His fall left a throng of middling princes face to face with an emperor whose prestige, despite reverses, stood high and whose resources had greatly increased since the beginning of his reign. The princes were nonetheless the chief and ultimate beneficiaries of the events of 1180. The final judgment by which Henry the Lion lost his honours was not founded on tribal law but on feudal law. The princes who condemned him regarded themselves as the first feudatories of the empire, and they decided on the redistribution of his possessions among themselves. During the 12th century the tribal duchies of the Ottonian period finally disintegrated. Within their ancient boundaries not only bishops but also lay lords succeeded in eluding the authority of the dukes. In their large immunities, bishops and nonducal nobles themselves wielded ducal powers. To enforce the imperial peace laws became both their ambition and their justification.
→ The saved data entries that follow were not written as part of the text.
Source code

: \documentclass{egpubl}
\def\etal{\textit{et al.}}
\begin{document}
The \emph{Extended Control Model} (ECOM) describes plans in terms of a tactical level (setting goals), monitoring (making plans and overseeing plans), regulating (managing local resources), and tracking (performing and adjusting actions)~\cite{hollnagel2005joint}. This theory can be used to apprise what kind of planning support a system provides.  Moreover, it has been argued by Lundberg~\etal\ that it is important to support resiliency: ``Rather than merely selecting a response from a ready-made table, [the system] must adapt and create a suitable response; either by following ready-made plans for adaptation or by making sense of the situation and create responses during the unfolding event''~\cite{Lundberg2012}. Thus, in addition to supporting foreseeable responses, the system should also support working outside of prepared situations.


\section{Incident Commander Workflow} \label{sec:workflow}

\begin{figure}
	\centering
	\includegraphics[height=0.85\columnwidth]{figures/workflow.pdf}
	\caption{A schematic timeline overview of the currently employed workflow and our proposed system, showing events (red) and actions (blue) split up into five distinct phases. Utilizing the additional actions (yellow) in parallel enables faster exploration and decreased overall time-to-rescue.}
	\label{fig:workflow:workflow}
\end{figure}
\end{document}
Everywhere the greater lay dynasties and even some bishops tried to acquire a ducal or an equivalent title that would enable them to consolidate their scattered jurisdictions and, if possible, to force lesser free lords to attend their pleas.
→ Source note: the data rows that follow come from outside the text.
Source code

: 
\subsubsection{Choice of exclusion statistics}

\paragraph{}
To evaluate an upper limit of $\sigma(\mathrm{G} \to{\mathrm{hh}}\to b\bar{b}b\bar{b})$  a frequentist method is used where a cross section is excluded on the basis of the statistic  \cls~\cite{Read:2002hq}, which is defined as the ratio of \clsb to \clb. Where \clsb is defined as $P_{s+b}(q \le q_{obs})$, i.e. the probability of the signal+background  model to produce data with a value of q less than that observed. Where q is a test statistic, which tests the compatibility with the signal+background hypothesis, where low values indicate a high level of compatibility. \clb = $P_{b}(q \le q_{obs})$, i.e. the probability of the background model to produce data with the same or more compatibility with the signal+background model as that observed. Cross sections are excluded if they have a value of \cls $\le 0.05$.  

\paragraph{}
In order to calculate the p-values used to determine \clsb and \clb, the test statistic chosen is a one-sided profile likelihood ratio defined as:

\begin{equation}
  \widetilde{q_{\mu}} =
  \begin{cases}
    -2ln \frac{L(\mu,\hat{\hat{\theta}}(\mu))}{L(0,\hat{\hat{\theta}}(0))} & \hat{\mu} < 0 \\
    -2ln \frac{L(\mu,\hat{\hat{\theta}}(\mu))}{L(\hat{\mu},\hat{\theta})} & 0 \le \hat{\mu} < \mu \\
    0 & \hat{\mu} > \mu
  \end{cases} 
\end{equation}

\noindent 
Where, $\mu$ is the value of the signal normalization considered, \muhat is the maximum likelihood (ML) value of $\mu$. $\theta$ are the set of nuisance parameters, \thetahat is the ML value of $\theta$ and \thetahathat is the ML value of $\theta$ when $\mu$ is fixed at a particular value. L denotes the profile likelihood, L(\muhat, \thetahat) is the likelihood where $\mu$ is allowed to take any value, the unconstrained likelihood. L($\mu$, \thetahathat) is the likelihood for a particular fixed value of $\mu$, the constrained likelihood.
These highest magnates had interests in common, and they closed their ranks not only against threats from above but also against fellow nobles who had been less successful in amassing wealth, counties, and advocacies and who did not possess the superior jurisdiction of a duke, a margrave, a count palatine, or a landgrave. They and they alone were now called princes of the empire. To lend a certain cohesion to their varied rights, they were willing to surrender their house lands to the empire and receive them back again as a princely fief. For the emperor it was theoretically an advantage that men so powerful in their own right should owe their chief dignity and most valued privileges to his grant. It opened the possibility of escheats (reversions to the property of the emperor), for in feudal law the rules of inheritance were stricter than in folk right. In Germany, however, the political misfortunes of rulers succeeded, by and large, in ensuring that ancient caste feeling and notions of inalienable right conquered the principles of feudal law. By 1216 it was established that the emperor could neither abolish principalities nor create princes at random.
The “heirs” of Henry the Lion had to fight a ceaseless battle to establish and maintain themselves. In Bavaria the Wittelsbachs had received the vacant duchy, but they were not recognized as superiors by the dukes of Styria or by the dukes of Andechs-Meran. In Saxony the archbishop of Cologne was enfeoffed with Henry the Lion’s ducal office and with all his rights in Westphalia, while an Ascanian prince, Bernard of Anhalt, received the eastern half of Henry’s duchy. Neither Bernard nor the archbishop, however, could make much out of their dukedoms, except in the regions where they already had lands and local jurisdictions. All over the empire these and regalian rights, such as mints, fairs, tolls, and the right of granting safe-conducts, were the substance of princely power. To possess them as widely as possible became the first goal of the abler bishops and lay lords.